By Dr. Ken Broda Bahm:

8681706_mLet’s say that in trial, your witness will be called adverse and will go through the other side’s cross-examination before getting a chance at your direct.[1]  But in your preparation sessions, you should still take them through your direct examination first. That’s what I call the “flipped” order, and in this post, I aim to make the case for this as the better approach. Most defense attorneys and witness consultants will intuitively follow the opposite order: Because your witness is likely to be called in the other side’s case, you start with cross-examination preparation because that is what happens first. But “preparation” does not mean just replicating the conditions of the actual trial. Instead, it means working to make things better by improving witness confidence and ability. For that, I’ve found that the flipped order is more effective.

Let’s back up and consider the problem from the witness’s perspective. When witnesses are called adverse – a common occurrence for professional liability defendants and some other defendants – it can be a pretty big deal. A little like walking into the lion’s den, their first experience of trial, and the jury’s first experience with them, will be in the face of the restrictive, leading, and accusatory style of cross-examination. Their chance to tell their story, for the most part, is going to have to wait. But when it’s your client, you should do everything possible to make that experience as painless and productive as possible. In that setting, confidence matters. A comfortable witness will have a much better chance of making it through cross-examination without giving up too much substance or credibility. So let me share a few reasons why I think the flipped order is more likely to build confidence.
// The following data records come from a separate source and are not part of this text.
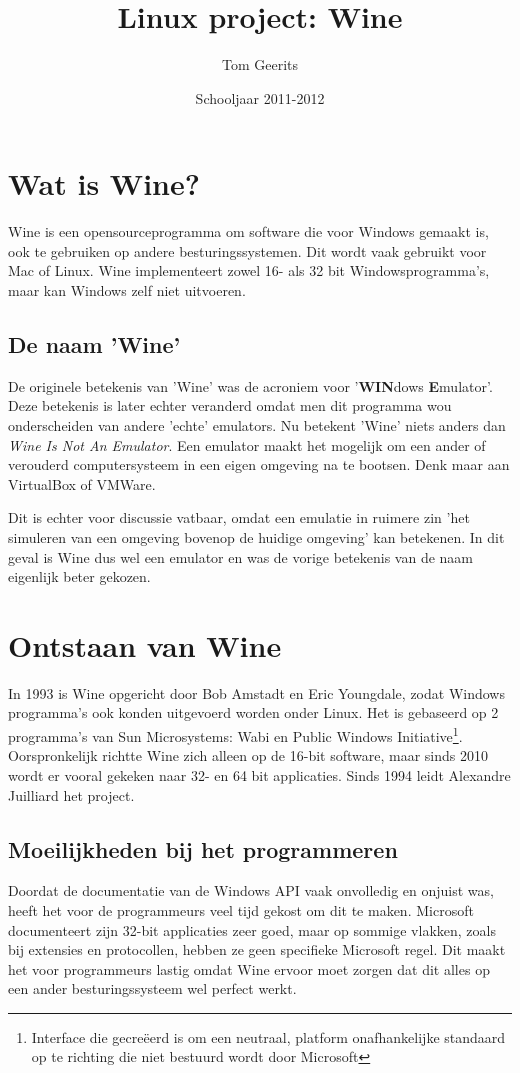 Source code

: \documentclass[12pt]{article}
\begin{document}
\title{Linux project: Wine}
\author{Tom Geerits}
\date{Schooljaar 2011-2012}
\maketitle
\newpage
\tableofcontents
\newpage
\listoffigures
\listoftables
\newpage
\section{Wat is Wine?}
Wine is een opensourceprogramma om software die voor Windows gemaakt is, ook te gebruiken op andere besturingssystemen. Dit wordt vaak gebruikt voor Mac of Linux. Wine implementeert zowel 16- als 32 bit Windowsprogramma's, maar kan Windows zelf niet uitvoeren.
\subsection{De naam 'Wine'}
De originele betekenis van 'Wine' was de acroniem voor '\textbf{WIN}dows \textbf{E}mulator'. \\
Deze betekenis is later echter veranderd omdat men dit programma wou onderscheiden van andere 'echte' emulators. Nu betekent 'Wine' niets anders dan \textit{Wine Is Not An Emulator}.
Een emulator maakt het mogelijk om een ander of verouderd computersysteem in een eigen omgeving na te bootsen. Denk maar aan VirtualBox of VMWare.

Dit is echter voor discussie vatbaar, omdat een emulatie in ruimere zin 'het simuleren van een omgeving bovenop de huidige omgeving' kan betekenen. In dit geval is Wine dus wel een emulator en was de vorige betekenis van de naam eigenlijk beter gekozen.
\newpage
\section{Ontstaan van Wine}
In 1993 is Wine opgericht door Bob Amstadt en Eric Youngdale, zodat Windows programma's ook konden uitgevoerd worden onder Linux. Het is gebaseerd op 2 programma's van Sun Microsystems: Wabi en Public Windows Initiative\footnote{Interface die gecreëerd is om een neutraal, platform onafhankelijke standaard op te richting die niet bestuurd wordt door Microsoft}. Oorspronkelijk richtte Wine zich alleen op de 16-bit software, maar sinds 2010 wordt er vooral gekeken naar 32- en 64 bit applicaties. Sinds 1994 leidt Alexandre Juilliard het project.
\subsection{Moeilijkheden bij het programmeren}
Doordat de documentatie van de Windows API vaak onvolledig en onjuist was, heeft het voor de programmeurs veel tijd gekost om dit te maken. Microsoft documenteert zijn 32-bit applicaties zeer goed, maar op sommige vlakken, zoals bij extensies en protocollen, hebben ze geen specifieke Microsoft regel. Dit maakt het voor programmeurs lastig omdat Wine ervoor moet zorgen dat dit alles op een ander besturingssysteem wel perfect werkt.
\end{document}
Direct Examination Preparation Is the Foundation for Cross

Despite what opposing counsel prefers, a good cross performance for adverse witnesses means more than just saying “Yes” or “No.”  Good witnesses will still need to answer in a way that frames their position in the best light. Sometimes the defense attorney will downplay that need, saying “Don’t worry about it in cross, we will fix it later in direct.” But first impressions can be powerful. A good witness in cross — particularly in a cross that comes first — should not just sit there and get punched. A good witness will punch back, politely and without defensiveness, but still firmly. How does your witness know when and with what tools to fight back? Through the messages they learn and develop in direct examination. Preparation for direct examination builds the foundation for a more assertive cross-examination.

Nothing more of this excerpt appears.